Stored data entries:
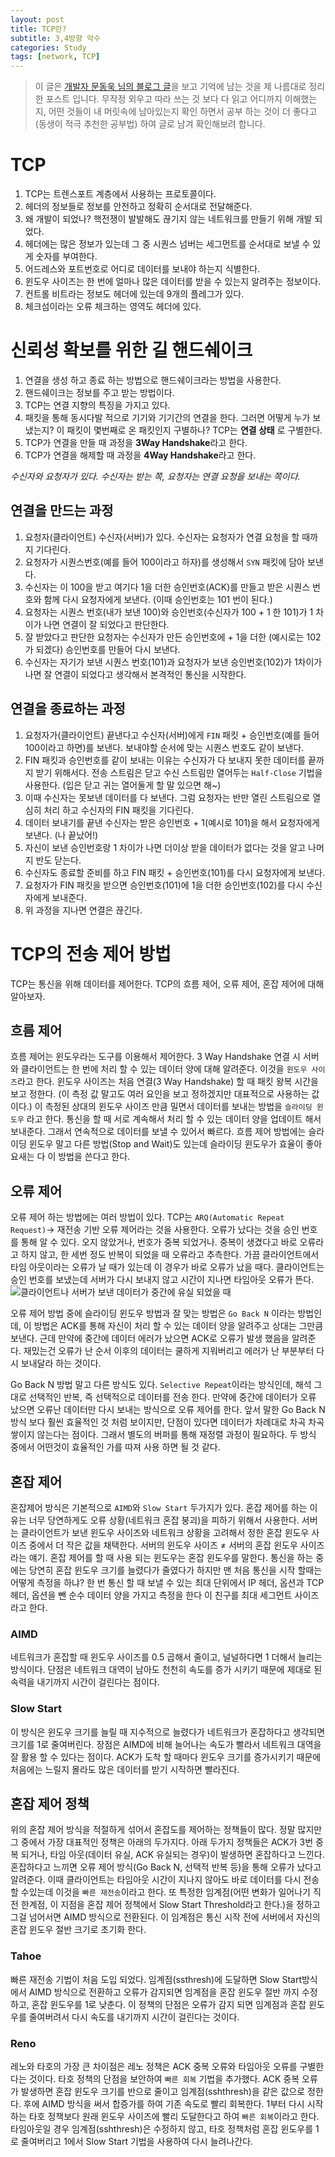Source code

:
 ```yaml
---
layout: post
title: TCP란?
subtitle: 3,4방향 악수
categories: Study
tags: [network, TCP]
---
```


> 이 글은 [개발자 문동욱 님의 블로그 글](https://evan-moon.github.io/2019/11/10/header-of-tcp/)을 보고 기억에 남는 것을 제 나름대로 정리한 포스트 입니다. 무작정 외우고 따라 쓰는 것 보다 다 읽고 어디까지 이해했는지, 어떤 것들이 내 머릿속에 남아있는지 확인 하면서 공부 하는 것이 더 좋다고 (동생이 적극 추천한 공부법) 하여 글로 남겨 확인해보려 합니다.

# TCP

1. TCP는 트렌스포트 계층에서 사용하는 프로토콜이다.
1. 헤더의 정보들로 정보를 안전하고 정확히 순서대로 전달해준다.
1. 왜 개발이 되었나? 핵전쟁이 발발해도 끊기지 않는 네트워크를 만들기 위해 개발 되었다.
1. 헤더에는 많은 정보가 있는데 그 중 시퀀스 넘버는 세그먼트를 순서대로 보낼 수 있게 숫자를 부여한다.
1. 어드레스와 포트번호로 어디로 데이터를 보내야 하는지 식별한다.
1. 윈도우 사이즈는 한 번에 얼마나 많은 데이터를 받을 수 있는지 알려주는 정보이다.
1. 컨트롤 비트라는 정보도 헤더에 있는데 9개의 플레그가 있다.
1. 체크섬이라는 오류 체크하는 영역도 헤더에 있다.

# 신뢰성 확보를 위한 길 핸드쉐이크

1. 연결을 생성 하고 종료 하는 방법으로 핸드쉐이크라는 방법을 사용한다.
1. 핸드쉐이크는 정보를 주고 받는 방법이다.
1. TCP는 연결 지향의 특징을 가지고 있다.
1. 패킷을 통해 동시다발 적으로 기기와 기기간의 연결을 한다. 그러면 어떻게 누가 보냈는지? 이 패킷이 몇번째로 온 패킷인지 구별하나? TCP는 **연결 상태** 로 구별한다.
1. TCP가 연결을 만들 때 과정을 **3Way Handshake**라고 한다.
1. TCP가 연결을 해제할 때 과정을 **4Way Handshake**라고 한다.

_수신자와 요청자가 있다. 수신자는 받는 쪽, 요청자는 연결 요청을 보내는 쪽이다._

## 연결을 만드는 과정

1. 요청자(클라이언트) 수신자(서버)가 있다. 수신자는 요청자가 연결 요청을 할 때까지 기다린다.
1. 요청자가 시퀀스번호(예를 들어 100이라고 하자)를 생성해서 `SYN` 패킷에 담아 보낸다.
1. 수신자는 이 100을 받고 여기다 1을 더한 승인번호(ACK)를 만들고 받은 시퀀스 번호와 함께 다시 요청자에게 보낸다. (이때 승인번호는 101 번이 된다.)
1. 요청자는 시퀀스 번호(내가 보낸 100)와 승인번호(수신자가 100 + 1 한 101)가 1 차이가 나면 연결이 잘 되었다고 판단한다.
1. 잘 받았다고 판단한 요청자는 수신자가 만든 승인번호에 + 1을 더한 (예시로는 102가 되겠다) 승인번호를 만들어 다시 보낸다.
1. 수신자는 자기가 보낸 시퀀스 번호(101)과 요청자가 보낸 승인번호(102)가 1차이가 나면 잘 연결이 되었다고 생각해서 본격적인 통신을 시작한다.

## 연결을 종료하는 과정

1. 요청자가(클라이언트) 끝낸다고 수신자(서버)에게 `FIN` 패킷 + 승인번호(예를 들어 100이라고 하면)를 보낸다. 보내야할 순서에 맞는 시퀀스 번호도 같이 보낸다.
1. FIN 패킷과 승인번호를 같이 보내는 이유는 수신자가 다 보내지 못한 데이터를 끝까지 받기 위해서다. 전송 스트림은 닫고 수신 스트림만 열어두는 `Half-Close` 기법을 사용한다. (입은 닫고 귀는 열어둘게 할 말 있으면 해~)
1. 이때 수신자는 못보낸 데이터를 다 보낸다. 그럼 요청자는 반만 열린 스트림으로 열심히 처리 하고 수신자의 FIN 패킷을 기다린다.
1. 데이터 보내기를 끝낸 수신자는 받은 승인번호 + 1(예시로 101)을 해서 요청자에게 보낸다. (나 끝났어!)
1. 자신이 보낸 승인번호랑 1 차이가 나면 더이상 받을 데이터가 없다는 것을 알고 나머지 반도 닫는다.
1. 수신자도 종료할 준비를 하고 FIN 패킷 + 승인번호(101)를 다시 요청자에게 보낸다.
1. 요청자가 FIN 패킷을 받으면 승인번호(101)에 1을 더한 승인번호(102)를 다시 수신자에게 보내준다.
1. 위 과정을 지나면 연결은 끊긴다.

# TCP의 전송 제어 방법

TCP는 통신을 위해 데이터를 제어한다. TCP의 흐름 제어, 오류 제어, 혼잡 제어에 대해 알아보자.

## 흐름 제어

흐름 제어는 윈도우라는 도구를 이용해서 제어한다. 3 Way Handshake 연결 시 서버와 클라이언트는 한 번에 처리 할 수 있는 데이터 양에 대해 알려준다. 이것을 `윈도우 사이즈`라고 한다. 윈도우 사이즈는 처음 연결(3 Way Handshake) 할 때 패킷 왕복 시간을 보고 정한다. (이 측정 값 말고도 여러 요인을 보고 정하겠지만 대표적으로 사용하는 값이다.) 이 측정된 상대의 윈도우 사이즈 만큼 밀면서 데이터를 보내는 방법을 `슬라이딩 윈도우` 라고 한다. 통신을 할 때 서로 계속해서 처리 할 수 있는 데이터 양을 업데이트 해서 보내준다. 그래서 연속적으로 데이터를 보낼 수 있어서 빠르다. 흐름 제어 방법에는 슬라이딩 윈도우 말고 다른 방법(Stop and Wait)도 있는데 슬라이딩 윈도우가 효율이 좋아 요새는 다 이 방법을 쓴다고 한다.

## 오류 제어

오류 제어 하는 방법에는 여러 방법이 있다. TCP는 `ARQ(Automatic Repeat Request)`-> 재전송 기반 오류 제어라는 것을 사용한다. 오류가 났다는 것을 승인 번호를 통해 알 수 있다. 오지 않았거나, 번호가 중복 되었거나. 중복이 생겼다고 바로 오류라고 하지 않고, 한 세번 정도 반복이 되었을 때 오류라고 추측한다. 
가끔 클라이언트에서 타임 아웃이라는 오류가 날 때가 있는데 이 경우가 바로 오류가 났을 때다. 클라이언트는 승인 번호를 보냈는데 서버가 다시 보내지 않고 시간이 지나면 타임아웃 오류가 뜬다. 
![클라이언트나 서버가 보낸 데이터가 중간에 유실 되었을 때](https://i.stack.imgur.com/1Ng3b.png)

오류 제어 방법 중에 슬라이딩 윈도우 방법과 잘 맞는 방법은 `Go Back N` 이라는 방법인데, 이 방법은 ACK를 통해 자신이 처리 할 수 있는 데이터 양을 알려주고 상대는 그만큼 보낸다. 근데 만약에 중간에 데이터 에러가 났으면 ACK로 오류가 발생 했음을 알려준다. 재밌는건 오류가 난 순서 이후의 데이터는 쿨하게 지워버리고 에러가 난 부분부터 다시 보내달라 하는 것이다. 

Go Back N 방법 말고 다른 방식도 있다. `Selective Repeat`이라는 방식인데, 해석 그대로 선택적인 반복, 즉 선택적으로 데이터를 전송 한다. 만약에 중간에 데이터가 오류 났으면 오류난 데이터만 다시 보내는 방식으로 오류 제어를 한다. 앞서 말한 Go Back N 방식 보다 훨씬 효율적인 것 처럼 보이지만, 단점이 있다면 데이터가 차례대로 차곡 차곡 쌓이지 않는다는 점이다. 그래서 별도의 버퍼를 통해 재정렬 과정이 필요하다.
두 방식 중에서 어떤것이 효율적인 가를 따져 사용 하면 될 것 같다.

## 혼잡 제어

혼잡제어 방식은 기본적으로 `AIMD`와 `Slow Start` 두가지가 있다. 혼잡 제어를 하는 이유는 너무 당연하게도 오류 상황(네트워크 혼잡 붕괴)을 피하기 위해서 사용한다.
서버는 클라이언트가 보낸 윈도우 사이즈와 네트워크 상황을 고려해서 정한 혼잡 윈도우 사이즈 중에서 더 작은 값을 채택한다. 서버의 윈도우 사이즈 ≠ 서버의 혼잡 윈도우 사이즈 라는 얘기. 혼잡 제어를 할 때 사용 되는 윈도우는 혼잡 윈도우를 말한다. 
통신을 하는 중에는 당연히 혼잡 윈도우 크기를 늘렸다가 줄였다가 하지만 맨 처음 통신을 시작 할때는 어떻게 측정을 하냐? 한 번 통신 할 때 보낼 수 있는 최대 단위에서 IP 헤더, 옵션과 TCP 헤더, 옵션을 뺀 순수 데이터 양을 가지고 측정을 한다 이 친구를 최대 세그먼트 사이즈 라고 한다.

### AIMD

네트워크가 혼잡할 때 윈도우 사이즈를 0.5 곱해서 줄이고, 널널하다면 1 더해서 늘리는 방식이다. 단점은 네트워크 대역이 남아도 천천히 속도를 증가 시키기 때문에 제대로 된 속력을 내기까지 시간이 걸린다는 점이다.

### Slow Start

이 방식은 윈도우 크기를 늘릴 때 지수적으로 늘렸다가 네트워크가 혼잡하다고 생각되면 크기를 1로 줄여버린다. 장점은 AIMD에 비해 늘어나는 속도가 빨라서 네트워크 대역을 잘 활용 할 수 있다는 점이다. ACK가 도착 할 때마다 윈도우 크기를 증가시키기 때문에 처음에는 느릴지 몰라도 많은 데이터를 받기 시작하면 빨라진다.

<!-- _컴퓨터 공학에서 지수적, 로그 어쩌고 할 땐 이진수를 사용해서 무조건 밑이 2라고 한다. 밑 > 2² < 지수_
_32비트 컴퓨터에서 하나의 데이터로 저장 할 수 있는 정수의 맥시멈은 21억까지라고 한다._  -->

## 혼잡 제어 정책

위의 혼잡 제어 방식을 적절하게 섞어서 혼잡도를 제어하는 정책들이 많다. 정말 많지만 그 중에서 가장 대표적인 정책은 아래의 두가지다.
아래 두가지 정책들은 ACK가 3번 중복 되거나, 타임 아웃(데이터 유실, ACK 유실되는 경우)이 발생하면 혼잡하다고 느낀다. 
혼잡하다고 느끼면 오류 제어 방식(Go Back N, 선택적 반복 등)을 통해 오류가 났다고 알려준다. 이때 클라이언트는 타임아웃 시간이 지나지 않아도 바로 데이터를 다시 전송 할 수있는데 이것을 `빠른 재전송`이라고 한다. 또 특정한 임계점(어떤 변화가 일어나기 직전 한계점, 이 지점을 혼잡 제어 정책에서 Slow Start Threshold라고 한다.)을 정하고 그걸 넘어서면 AIMD 방식으로 전환된다. 이 임계점은 통신 시작 전에 서버에서 자신의 혼잡 윈도우 절반 크기로 초기화 한다.

### Tahoe
빠른 재전송 기법이 처음 도입 되었다. 임계점(ssthresh)에 도달하면 Slow Start방식에서 AIMD 방식으로 전환하고 오류가 감지되면 임계점을 혼잡 윈도우 절반 까지 수정하고, 혼잡 윈도우를 1로 낮춘다. 이 정책의 단점은 오류가 감지 되면 임계점과 혼잡 윈도우를 줄여버려서 다시 속도를 내기까지 시간이 걸린다는 것이다.


### Reno
레노와 타호의 가장 큰 차이점은 레노 정책은 ACK 중복 오류와 타임아웃 오류를 구별한다는 것이다. 타호 정책의 단점을 보안하여 `빠른 회복` 기법을 추가했다. ACK 중복 오류가 발생하면 혼잡 윈도우 크기를 반으로 줄이고 임계점(sshthresh)을 같은 값으로 정한다. 후에 AIMD 방식을 써서 합증가를 하여 기존 속도로 빨리 회복한다. 1부터 다시 시작하는 타호 정책보다 원래 윈도우 사이즈에 빨리 도달한다고 하여 `빠른 회복`이라고 한다. 타임아웃일 경우 임계점(sshthresh)은 수정하지 않고, 타호 정책처럼 혼잡 윈도우를 1로 줄여버리고 1에서 Slow Start 기법을 사용하여 다시 늘려나간다.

* **Work to be completed**: Using only the entries above, output the line with "1. 데이터 보내기를", the line with "### Slow Start", and all lines between them, exactly as they stand.

* **Expected answer**:
1. 데이터 보내기를 끝낸 수신자는 받은 승인번호 + 1(예시로 101)을 해서 요청자에게 보낸다. (나 끝났어!)
1. 자신이 보낸 승인번호랑 1 차이가 나면 더이상 받을 데이터가 없다는 것을 알고 나머지 반도 닫는다.
1. 수신자도 종료할 준비를 하고 FIN 패킷 + 승인번호(101)를 다시 요청자에게 보낸다.
1. 요청자가 FIN 패킷을 받으면 승인번호(101)에 1을 더한 승인번호(102)를 다시 수신자에게 보내준다.
1. 위 과정을 지나면 연결은 끊긴다.

# TCP의 전송 제어 방법

TCP는 통신을 위해 데이터를 제어한다. TCP의 흐름 제어, 오류 제어, 혼잡 제어에 대해 알아보자.

## 흐름 제어

흐름 제어는 윈도우라는 도구를 이용해서 제어한다. 3 Way Handshake 연결 시 서버와 클라이언트는 한 번에 처리 할 수 있는 데이터 양에 대해 알려준다. 이것을 `윈도우 사이즈`라고 한다. 윈도우 사이즈는 처음 연결(3 Way Handshake) 할 때 패킷 왕복 시간을 보고 정한다. (이 측정 값 말고도 여러 요인을 보고 정하겠지만 대표적으로 사용하는 값이다.) 이 측정된 상대의 윈도우 사이즈 만큼 밀면서 데이터를 보내는 방법을 `슬라이딩 윈도우` 라고 한다. 통신을 할 때 서로 계속해서 처리 할 수 있는 데이터 양을 업데이트 해서 보내준다. 그래서 연속적으로 데이터를 보낼 수 있어서 빠르다. 흐름 제어 방법에는 슬라이딩 윈도우 말고 다른 방법(Stop and Wait)도 있는데 슬라이딩 윈도우가 효율이 좋아 요새는 다 이 방법을 쓴다고 한다.

## 오류 제어

오류 제어 하는 방법에는 여러 방법이 있다. TCP는 `ARQ(Automatic Repeat Request)`-> 재전송 기반 오류 제어라는 것을 사용한다. 오류가 났다는 것을 승인 번호를 통해 알 수 있다. 오지 않았거나, 번호가 중복 되었거나. 중복이 생겼다고 바로 오류라고 하지 않고, 한 세번 정도 반복이 되었을 때 오류라고 추측한다. 
가끔 클라이언트에서 타임 아웃이라는 오류가 날 때가 있는데 이 경우가 바로 오류가 났을 때다. 클라이언트는 승인 번호를 보냈는데 서버가 다시 보내지 않고 시간이 지나면 타임아웃 오류가 뜬다. 
![클라이언트나 서버가 보낸 데이터가 중간에 유실 되었을 때](https://i.stack.imgur.com/1Ng3b.png)

오류 제어 방법 중에 슬라이딩 윈도우 방법과 잘 맞는 방법은 `Go Back N` 이라는 방법인데, 이 방법은 ACK를 통해 자신이 처리 할 수 있는 데이터 양을 알려주고 상대는 그만큼 보낸다. 근데 만약에 중간에 데이터 에러가 났으면 ACK로 오류가 발생 했음을 알려준다. 재밌는건 오류가 난 순서 이후의 데이터는 쿨하게 지워버리고 에러가 난 부분부터 다시 보내달라 하는 것이다. 

Go Back N 방법 말고 다른 방식도 있다. `Selective Repeat`이라는 방식인데, 해석 그대로 선택적인 반복, 즉 선택적으로 데이터를 전송 한다. 만약에 중간에 데이터가 오류 났으면 오류난 데이터만 다시 보내는 방식으로 오류 제어를 한다. 앞서 말한 Go Back N 방식 보다 훨씬 효율적인 것 처럼 보이지만, 단점이 있다면 데이터가 차례대로 차곡 차곡 쌓이지 않는다는 점이다. 그래서 별도의 버퍼를 통해 재정렬 과정이 필요하다.
두 방식 중에서 어떤것이 효율적인 가를 따져 사용 하면 될 것 같다.

## 혼잡 제어

혼잡제어 방식은 기본적으로 `AIMD`와 `Slow Start` 두가지가 있다. 혼잡 제어를 하는 이유는 너무 당연하게도 오류 상황(네트워크 혼잡 붕괴)을 피하기 위해서 사용한다.
서버는 클라이언트가 보낸 윈도우 사이즈와 네트워크 상황을 고려해서 정한 혼잡 윈도우 사이즈 중에서 더 작은 값을 채택한다. 서버의 윈도우 사이즈 ≠ 서버의 혼잡 윈도우 사이즈 라는 얘기. 혼잡 제어를 할 때 사용 되는 윈도우는 혼잡 윈도우를 말한다. 
통신을 하는 중에는 당연히 혼잡 윈도우 크기를 늘렸다가 줄였다가 하지만 맨 처음 통신을 시작 할때는 어떻게 측정을 하냐? 한 번 통신 할 때 보낼 수 있는 최대 단위에서 IP 헤더, 옵션과 TCP 헤더, 옵션을 뺀 순수 데이터 양을 가지고 측정을 한다 이 친구를 최대 세그먼트 사이즈 라고 한다.

### AIMD

네트워크가 혼잡할 때 윈도우 사이즈를 0.5 곱해서 줄이고, 널널하다면 1 더해서 늘리는 방식이다. 단점은 네트워크 대역이 남아도 천천히 속도를 증가 시키기 때문에 제대로 된 속력을 내기까지 시간이 걸린다는 점이다.

### Slow Start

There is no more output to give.